Au Gabon, il y a à peu près autant de traditions musicales qu’il y a d’ethnies. Et, pour rappel, dans le pays, il y en a une cinquantaine – issue du peuple bantou – dont les principales sont les Fang, les Myènè, les Obamba et les Punu. Ces musiques incluent des rites, danses et instruments et constituent souvent un socle identitaire pour les ethnies dont elles sont issues.

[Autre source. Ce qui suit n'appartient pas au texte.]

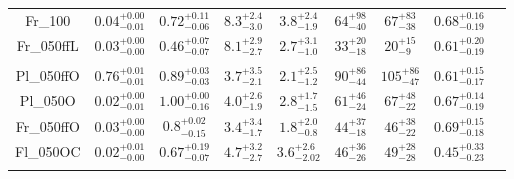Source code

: \documentclass[submission,phys]{lib/SciPost}
\begin{document}
\begin{table}
\begin{tabular}{c c c c c c c c c}
           Fr\_100      & $0.04^{+0.00}_{-0.01}$ & $0.72^{+0.11}_{-0.06}$ & $8.3^{+2.4}_{-3.0}$ & $3.8^{+2.4}_{-1.9}$ & $64^{+98}_{-40}$ & $67^{+83}_{-38}$ & $0.68^{+0.16}_{-0.19}$ \vspace{0.25em}\\
           Fr\_050ffL  & $0.03^{+0.00}_{-0.00}$ & $0.46^{+0.07}_{-0.07}$ & $8.1^{+2.9}_{-2.7}$ & $2.7^{+3.1}_{-1.0}$ & $33^{+20}_{-18}$ & $20^{+15}_{-9}$ & $0.61^{+0.20}_{-0.19}$ \vspace{0.25em}\\
           \hline \vspace{-0.75em}\\
           Pl\_050ffO  & $0.76^{+0.01}_{-0.01}$ & $0.89^{+0.03}_{-0.03}$ & $3.7^{+3.5}_{-2.1}$ & $2.1^{+2.5}_{-1.2}$ & $90^{+86}_{-44}$ & $105^{+86}_{-47}$ & $0.61^{+0.15}_{-0.17}$ \vspace{0.25em}\\
           Pl\_050O    & $0.02^{+0.00}_{-0.01}$ & $1.00^{+0.00}_{-0.16}$ & $4.0^{+2.6}_{-1.9}$ & $2.8^{+1.7}_{-1.5}$ & $61^{+46}_{-24}$ & $67^{+48}_{-22}$ & $0.67^{+0.14}_{-0.19}$ \vspace{0.25em}\\
           Fr\_050ffO  & $0.03^{+0.00}_{-0.00}$ & $0.8^{+0.02}_{-0.15}$ & $3.4^{+3.4}_{-1.7}$ & $1.8^{+2.0}_{-0.8}$ & $44^{+37}_{-18}$ & $46^{+38}_{-22}$ & $0.69^{+0.15}_{-0.18}$ \vspace{0.25em}\\
           Fl\_050OC   & $0.02^{+0.01}_{-0.00}$ & $0.67^{+0.19}_{-0.07}$ & $4.7^{+3.2}_{-2.7}$ & $3.6^{+2.6}_{-2.02}$ & $46^{+36}_{-26}$ & $49^{+28}_{-28}$ & $0.45^{+0.33}_{-0.23}$ \vspace{0.25em}\\
           \hline
         \hline                                   %
         \label{Tab:Final_ISF_FFC_Results}
        \end{tabular}
     \end{table}
\end{document}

Une des plus représentatives est sans conteste le Bwiti. Rite initiatique et danse, le Bwiti est une discipline spirituelle essentiellement pratiquée par les Fang, les Punu et les Mitsogo, impliquant l'utilisation de l'iboga, une plante hallucinogène dont la consommation donne lieu à des visions complexes. Essentiellement masculin, ce rite de passage vers l’âge adulte est répandu dans les neuf provinces du pays et varie selon les ethnies. Durant ces cérémonies, le voyage intérieur est couramment accompagné d’instruments typiques comme la harpe ngombi, instrument à cordes pincées de forme triangulaire, le grelot ou gesandza ou encore le mungongo, un arc en bouche.

Moins célèbres que le bwiti – qui tient une partie de notoriété chez nous du fait de nombreux Européens voyageant au Gabon pour s’essayer à ce rite – citons l’ikoku, danse toute en rotation du bassin de l’ethnie punu, et dont dérive notamment la danse sur échasses mukudji ; l’ekounda, une danse Myènè comprenant de grands sauts, notamment exécutée lors des mariages et veillées ; le ndjobi, un rite initiatique masculin des ethnies Obamba et Téké ; le mwiri, rite initiatique de passage vers l’âge adulte ; le ndjembé, rite initiatique et danse, destiné aux femmes des ethnies Mpongwè, Myènè et Benga ; l’ingwala est une danse assez connue issue de l’ethnie Nzebi, célébrant les mariages ou circoncisions et conviant les deux sexes ; ou encore l’elone, une danse affectionnée par la jeunesse du nord du Gabon et particulièrement importante chez les Fang.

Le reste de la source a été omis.